(Stored data entries)

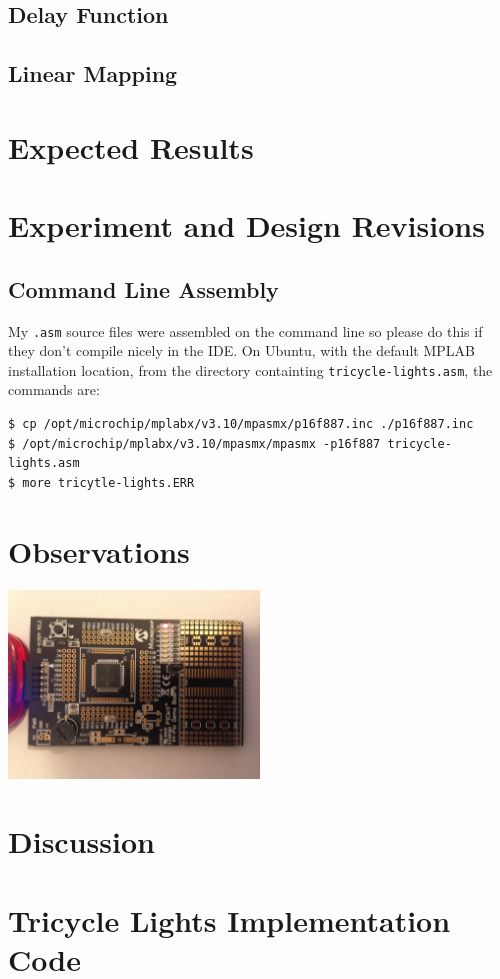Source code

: \documentclass[11pt]{article}
\begin{document}
\subsection{Delay Function}

\subsection{Linear Mapping}

\section{Expected Results}

\section{Experiment and Design Revisions}

\subsection{Command Line Assembly}

My \texttt{.asm} source files were assembled on the command line so
please do this if they don't compile nicely in the IDE.
On Ubuntu, with the default MPLAB installation location, 
from the directory containting \texttt{tricycle-lights.asm}, the commands are:
\begin{verbatim}
$ cp /opt/microchip/mplabx/v3.10/mpasmx/p16f887.inc ./p16f887.inc
$ /opt/microchip/mplabx/v3.10/mpasmx/mpasmx -p16f887 tricycle-lights.asm
$ more tricytle-lights.ERR
\end{verbatim}

\section{Observations}

\begin{center}
	\includegraphics[width=0.5\textwidth]{Figures/demo.jpeg}
	\label{tricycle-lights-jpg}
\end{center}

\section{Discussion}

\clearpage

\section{Tricycle Lights Implementation Code}
\label{implementation-code}


\end{document}
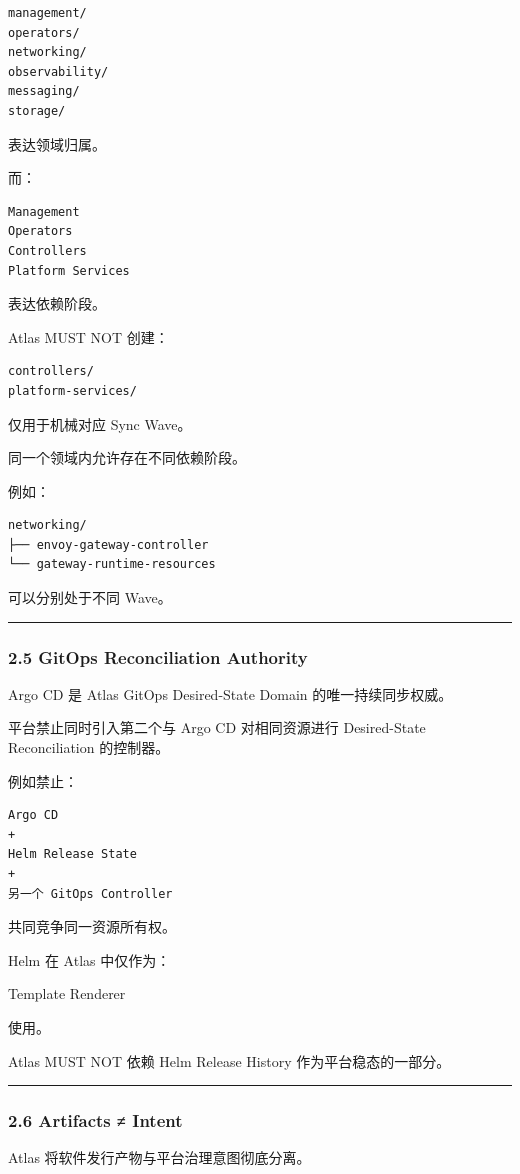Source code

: \documentclass[11pt,a4paper]{article}
\begin{document}
\begin{lstlisting}[language=text]
management/
operators/
networking/
observability/
messaging/
storage/
\end{lstlisting}
表达领域归属。

而：

\begin{lstlisting}[language=text]
Management
Operators
Controllers
Platform Services
\end{lstlisting}
表达依赖阶段。

Atlas MUST NOT 创建：

\begin{lstlisting}[language=text]
controllers/
platform-services/
\end{lstlisting}
仅用于机械对应 Sync Wave。

同一个领域内允许存在不同依赖阶段。

例如：

\begin{lstlisting}[language=text]
networking/
├── envoy-gateway-controller
└── gateway-runtime-resources
\end{lstlisting}
可以分别处于不同 Wave。

\vspace{0.5em}\hrule\vspace{0.5em}
\subsubsection{2.5 GitOps Reconciliation Authority}
Argo CD 是 Atlas GitOps Desired-State Domain 的唯一持续同步权威。

平台禁止同时引入第二个与 Argo CD 对相同资源进行 Desired-State Reconciliation 的控制器。

例如禁止：

\begin{lstlisting}[language=text]
Argo CD
+
Helm Release State
+
另一个 GitOps Controller
\end{lstlisting}
共同竞争同一资源所有权。

Helm 在 Atlas 中仅作为：

\begin{gfmBlockquote}
Template Renderer
\end{gfmBlockquote}
使用。

Atlas MUST NOT 依赖 Helm Release History 作为平台稳态的一部分。

\vspace{0.5em}\hrule\vspace{0.5em}
\subsubsection{2.6 Artifacts ≠ Intent}
Atlas 将软件发行产物与平台治理意图彻底分离。
\end{document}
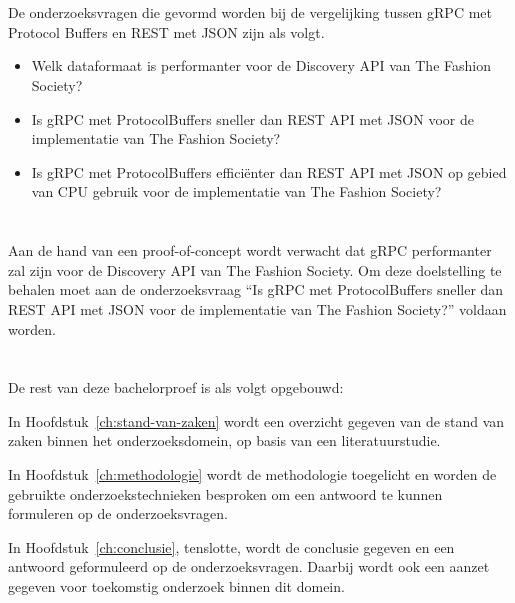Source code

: \section{}
\label{sec:onderzoeksvraag}

De onderzoeksvragen die gevormd worden bij de vergelijking tussen gRPC met Protocol Buffers en REST met JSON zijn als volgt.
\begin{itemize}
    \item Welk dataformaat is performanter voor de Discovery API van The Fashion Society?
    \item Is gRPC met ProtocolBuffers sneller dan REST API met JSON voor de implementatie van The Fashion Society?
    \item Is gRPC met ProtocolBuffers efficiënter dan REST API met JSON op gebied van CPU gebruik voor de implementatie van The Fashion Society?
\end{itemize}

\section{}
\label{sec:onderzoeksdoelstelling}

Aan de hand van een proof-of-concept wordt verwacht dat gRPC performanter zal zijn voor de Discovery API van The Fashion Society. Om deze doelstelling te behalen moet aan de onderzoeksvraag “Is gRPC met ProtocolBuffers sneller dan REST API met JSON voor de implementatie van The Fashion Society?” voldaan worden.

\section{}
\label{sec:opzet-bachelorproef}


De rest van deze bachelorproef is als volgt opgebouwd:

In Hoofdstuk~\ref{ch:stand-van-zaken} wordt een overzicht gegeven van de stand van zaken binnen het onderzoeksdomein, op basis van een literatuurstudie.

In Hoofdstuk~\ref{ch:methodologie} wordt de methodologie toegelicht en worden de gebruikte onderzoekstechnieken besproken om een antwoord te kunnen formuleren op de onderzoeksvragen.


In Hoofdstuk~\ref{ch:conclusie}, tenslotte, wordt de conclusie gegeven en een antwoord geformuleerd op de onderzoeksvragen. Daarbij wordt ook een aanzet gegeven voor toekomstig onderzoek binnen dit domein.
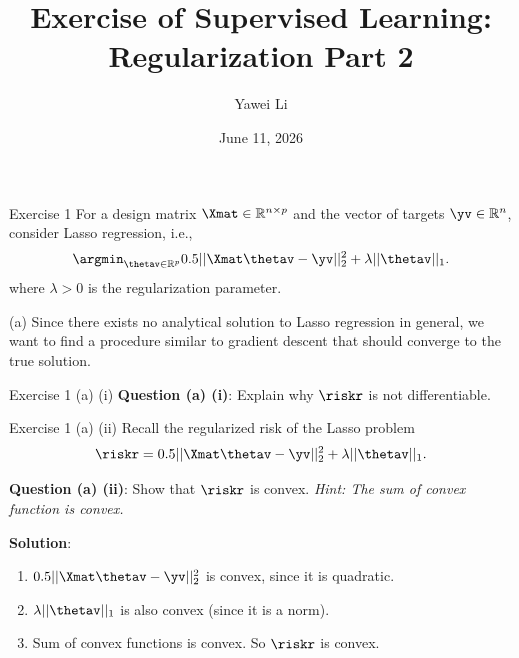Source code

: \documentclass[aspectratio=169]{beamer}
\title[]{\textbf{Exercise of Supervised Learning: \\ Regularization Part 2}}
\author{Yawei Li}
\institute[LMU]
{
\\
  \texttt{yawei.li@stat.uni-muenchen.de}
}
\date{June 11, 2026}
\begin{document}
\begin{frame}
\titlepage

\end{frame}


\begin{frame}{Exercise 1}
	For a design matrix $\Xmat \in \mathbb{R}^{n \times p}$ and the vector of targets $\yv \in \mathbb{R}^n$, consider Lasso regression, i.e., 
	$$\argmin_{\thetav \in \mathbb{R}^p} 0.5 || \Xmat \thetav - \yv ||_2^2 + \lambda ||\thetav||_1.$$
	where $\lambda > 0$ is the regularization parameter.
	
	(a) Since there exists no analytical solution to Lasso regression in general, we want to find a procedure similar to gradient descent that should converge to the true solution.
	
	\vspace{10pt}
\end{frame}

\begin{frame}{Exercise 1 (a) (i)}
	\textbf{Question (a) (i)}: Explain why $\riskr$ is not differentiable.
	
	\vspace{10pt}
\end{frame}

\begin{frame}{Exercise 1 (a) (ii)}
	Recall the regularized risk of the Lasso problem $$\riskr = 0.5 ||\Xmat \thetav - \yv ||_2^2 + \lambda ||\thetav||_1.$$

	\textbf{Question (a) (ii)}: Show that $\riskr$ is convex. \emph{Hint: The sum of convex function is convex.}
	
	\vspace{10pt} 
	
	\textbf{Solution}: 
		\begin{enumerate}
			\item<2-> $0.5 ||\Xmat \thetav - \yv ||_2^2$ is convex, since it is quadratic.
			\item<3-> $\lambda || \thetav ||_1$ is also convex (since it is a norm).
			\item<4-> Sum of convex functions is convex. So $\riskr$ is convex.
		\end{enumerate}
\end{frame}
\end{document}
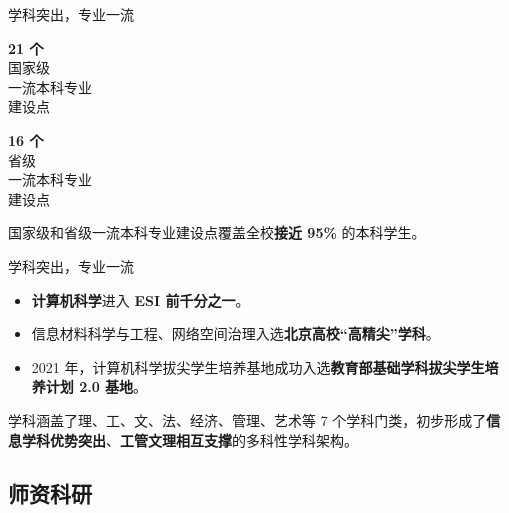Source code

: \documentclass[aspectratio=169, utf8, fontset=windows]{beamer}
\begin{document}
\begin{frame}{学科突出，专业一流}
    \begin{multicols}{2}
        \begin{center}
            \LARGE\textcolor{Fore}{\textbf{21 个}}\\[0.5em]

            \normalsize 国家级\\一流本科专业\\建设点
        \end{center}

        \begin{center}
            \LARGE\textcolor{Fore}{\textbf{16 个}}\\[0.5em]

            \normalsize 省级\\一流本科专业\\建设点
        \end{center}
    \end{multicols}

    国家级和省级一流本科专业建设点覆盖全校\textcolor{Fore}{\textbf{接近 95\%}} 的本科学生。
\end{frame}

\begin{frame}{学科突出，专业一流}
    \begin{itemize}
        \item \textcolor{Fore}{\textbf{计算机科学}}进入 \textcolor{Fore}{\textbf{ESI 前千分之一}}。
        \item 信息材料科学与工程、网络空间治理入选\textcolor{Fore}{\textbf{北京高校“高精尖”学科}}。
        \item 2021 年，计算机科学拔尖学生培养基地成功入选\textcolor{Fore}{\textbf{教育部基础学科拔尖学生培养计划 2.0 基地}}。
    \end{itemize}

    学科涵盖了理、工、文、法、经济、管理、艺术等 7 个学科门类，初步形成了\textcolor{Fore}{\textbf{信息学科优势突出}}、\textcolor{Fore}{\textbf{工管文理相互支撑}}的多科性学科架构。
\end{frame}

\subsection*{师资科研}
\end{document}
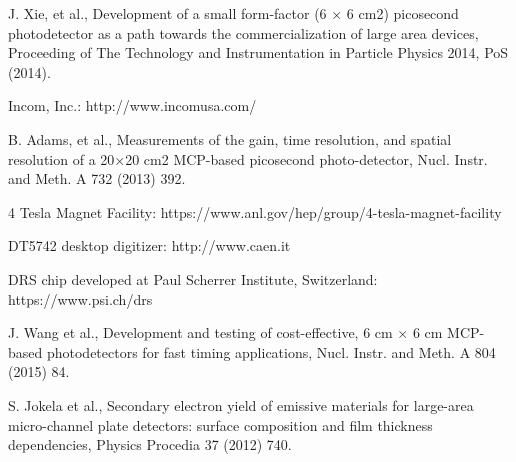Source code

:\documentclass[preprint,5p]{elsarticle}
\begin{document}
\begin{thebibliography}{00}
J. Xie, et al., Development of a small form-factor (6 × 6 cm2) picosecond photodetector as a path towards the commercialization of large area devices, Proceeding of The Technology and Instrumentation in Particle Physics 2014, PoS (2014).

Incom, Inc.: http://www.incomusa.com/

B. Adams, et al., Measurements of the gain, time resolution, and spatial resolution of a 20×20 cm2 MCP-based picosecond photo-detector, Nucl. Instr. and Meth. A 732 (2013) 392.

4 Tesla Magnet Facility: https://www.anl.gov/hep/group/4-tesla-magnet-facility 

DT5742 desktop digitizer: http://www.caen.it

DRS chip developed at Paul Scherrer Institute, Switzerland: https://www.psi.ch/drs

J. Wang et al., Development and testing of cost-effective, 6 cm × 6 cm MCP-based photodetectors for fast timing applications, Nucl. Instr. and Meth. A 804 (2015) 84.

S. Jokela et al., Secondary electron yield of emissive materials for large-area micro-channel plate detectors: surface composition and film thickness dependencies, Physics Procedia 37 (2012) 740.


\end{thebibliography}
\end{document}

WHAT IS BEING ASKED :: Starting at the first line of the data, set down each line exactly until you have copied the line with "from the directory", but leave the pictures out.

RESULT OF THIS TASK ::
Source code

: \documentclass[11pt]{article}
\begin{document}
\subsection{Delay Function}

\subsection{Linear Mapping}

\section{Expected Results}

\section{Experiment and Design Revisions}

\subsection{Command Line Assembly}

My \texttt{.asm} source files were assembled on the command line so
please do this if they don't compile nicely in the IDE.
On Ubuntu, with the default MPLAB installation location, 
from the directory containting \texttt{tricycle-lights.asm}, the commands are:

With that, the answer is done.